YOUR OBJECTIVE — Word for word, return each entry that follows, with every image removed.

EXERCISE MATERIAL —
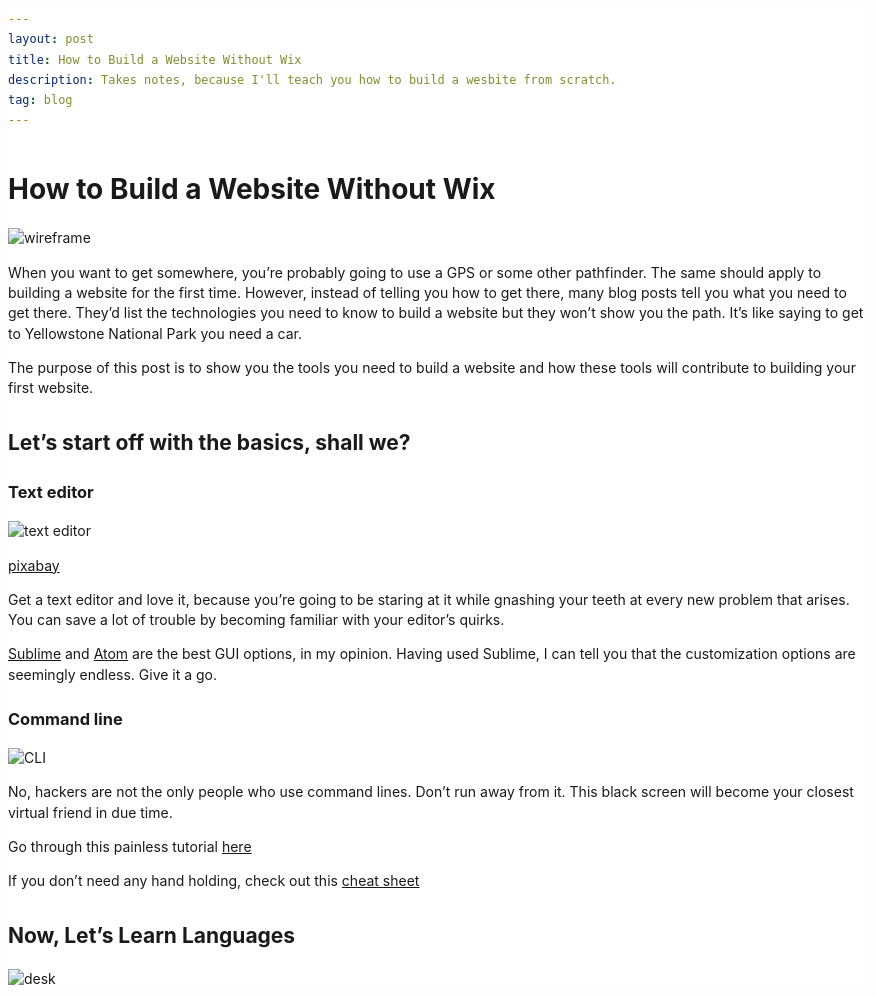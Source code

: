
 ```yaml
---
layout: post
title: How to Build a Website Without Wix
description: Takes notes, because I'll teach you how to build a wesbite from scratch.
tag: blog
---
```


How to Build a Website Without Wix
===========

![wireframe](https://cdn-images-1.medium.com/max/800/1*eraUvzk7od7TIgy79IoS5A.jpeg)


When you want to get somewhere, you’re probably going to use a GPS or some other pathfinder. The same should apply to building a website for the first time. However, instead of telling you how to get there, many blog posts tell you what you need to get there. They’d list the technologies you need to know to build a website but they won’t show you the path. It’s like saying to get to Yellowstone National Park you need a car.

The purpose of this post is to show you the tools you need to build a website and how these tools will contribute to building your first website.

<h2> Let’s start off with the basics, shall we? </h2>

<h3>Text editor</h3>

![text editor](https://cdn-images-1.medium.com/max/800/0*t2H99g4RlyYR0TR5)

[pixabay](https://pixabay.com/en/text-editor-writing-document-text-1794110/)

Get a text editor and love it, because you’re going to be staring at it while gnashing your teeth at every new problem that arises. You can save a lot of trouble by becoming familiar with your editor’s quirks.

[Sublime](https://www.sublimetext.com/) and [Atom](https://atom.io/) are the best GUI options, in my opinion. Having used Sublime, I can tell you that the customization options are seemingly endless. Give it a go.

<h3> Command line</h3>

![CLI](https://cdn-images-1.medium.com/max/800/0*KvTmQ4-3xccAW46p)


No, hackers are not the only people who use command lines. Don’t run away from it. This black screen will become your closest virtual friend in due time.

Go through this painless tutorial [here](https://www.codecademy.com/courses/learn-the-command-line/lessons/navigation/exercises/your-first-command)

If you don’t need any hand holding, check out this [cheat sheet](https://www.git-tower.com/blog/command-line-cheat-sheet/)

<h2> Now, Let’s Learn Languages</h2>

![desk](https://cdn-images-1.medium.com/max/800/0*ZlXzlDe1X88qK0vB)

ANSWER BOX —
Source code

:
 ```yaml
---
layout: post
title: How to Build a Website Without Wix
description: Takes notes, because I'll teach you how to build a wesbite from scratch.
tag: blog
---
```


How to Build a Website Without Wix
===========

![wireframe](https://cdn-images-1.medium.com/max/800/1*eraUvzk7od7TIgy79IoS5A.jpeg)


When you want to get somewhere, you’re probably going to use a GPS or some other pathfinder. The same should apply to building a website for the first time. However, instead of telling you how to get there, many blog posts tell you what you need to get there. They’d list the technologies you need to know to build a website but they won’t show you the path. It’s like saying to get to Yellowstone National Park you need a car.

The purpose of this post is to show you the tools you need to build a website and how these tools will contribute to building your first website.

<h2> Let’s start off with the basics, shall we? </h2>

<h3>Text editor</h3>

![text editor](https://cdn-images-1.medium.com/max/800/0*t2H99g4RlyYR0TR5)

[pixabay](https://pixabay.com/en/text-editor-writing-document-text-1794110/)

Get a text editor and love it, because you’re going to be staring at it while gnashing your teeth at every new problem that arises. You can save a lot of trouble by becoming familiar with your editor’s quirks.

[Sublime](https://www.sublimetext.com/) and [Atom](https://atom.io/) are the best GUI options, in my opinion. Having used Sublime, I can tell you that the customization options are seemingly endless. Give it a go.

<h3> Command line</h3>

![CLI](https://cdn-images-1.medium.com/max/800/0*KvTmQ4-3xccAW46p)


No, hackers are not the only people who use command lines. Don’t run away from it. This black screen will become your closest virtual friend in due time.

Go through this painless tutorial [here](https://www.codecademy.com/courses/learn-the-command-line/lessons/navigation/exercises/your-first-command)

If you don’t need any hand holding, check out this [cheat sheet](https://www.git-tower.com/blog/command-line-cheat-sheet/)

<h2> Now, Let’s Learn Languages</h2>

![desk](https://cdn-images-1.medium.com/max/800/0*ZlXzlDe1X88qK0vB)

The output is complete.